Sexual Content: A male prostitute makes suggestive overtures. A homosexual couple joins other dads in a children’s playgroup. A woman dresses provocatively in order to get her husband’s attention. Characters discuss all the places they have had sexual encounters. Sexual dialogue and innuendo is pervasive throughout.
Language: Frequent profanities, terms of Deity and crass anatomical terms are used along with a strong sexual expletive and a crude hand gesture.
Alcohol / Drug Use: Characters drink at a party and at home. A character walks around with a drink. A man drinks to excess and becomes drunk. References are made to illegal drugs and a character appears to be high on drugs.

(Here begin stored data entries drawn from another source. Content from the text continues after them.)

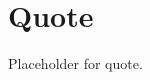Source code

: \chapter{Quote}
\label{sec:quote}

Placeholder for quote.

\begin{comment}

“Of all the forces of nature, I should think the wind contains the largest amount of motive power -- that is, power to move things. Take any given space of the earth's surface- for instance, Illinois and all the power exerted by all the men, and beasts, and running-water, and steam, over and upon it, shall not equal the one hundredth part of what is exerted by the blowing of the wind over and upon the same space. And yet it has not, so far in the world's history, become proportionably valuable as a motive power. It is applied extensively, and advantageously, to sail-vessels in navigation. Add to this a few wind-mills, and pumps, and you have about all. That, as yet, no very successful mode of controlling, and directing the wind, has been discovered; and that, naturally, it moves by fits and starts -- now so gently as to scarcely stir a leaf, and now so roughly as to level a forest- doubtless have been the insurmountable difficulties. As yet, the wind is an untamed, and unharnessed force; and quite possibly one of the greatest discoveries hereafter to be made, will be the taming, and harnessing of the wind. That the difficulties of controlling this power are very great is quite evident by the fact that they have already been perceived, and struggled with more than three thousand years; for that power was applied to sail-vessels, at least as early as the time of the prophet Isaiah.
Abraham Lincoln (1860) 

http://www.abrahamlincolnonline.org/lincoln/speeches/discoveries.htm

\end{comment}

Page last updated July 17, 2017
A Thousand Words Parents' Guide
Is the saying “talk is cheap” true in this movie? What does Jack learn about the value of words? How does his experience with Dr. Sinja change the way he communicates? How does power appear to corrupt people?
What is the difference between telling someone you love them and showing them you do?
How does this movie portray women? How does Jack treat his wife? Do you agree with the attempts she makes to win him back?
The most recent home video release of A Thousand Words movie is June 26, 2012. Here are some details…
A Thousand Word releases to home video on June 26, 2012, in either a DVD (+UltraViolet) or Blu-ray (+UltraViolet) package.
Related home video titles:
Another character toys with falsehoods in The Invention of Lying.. A cursed prince has to break the spell cast on him before the petals fall from an enchanted rose in Beauty and The Beast. And an unsuspecting businessman finds his future tied to magic plant in Jack and the Bean Stalk: The Real Story.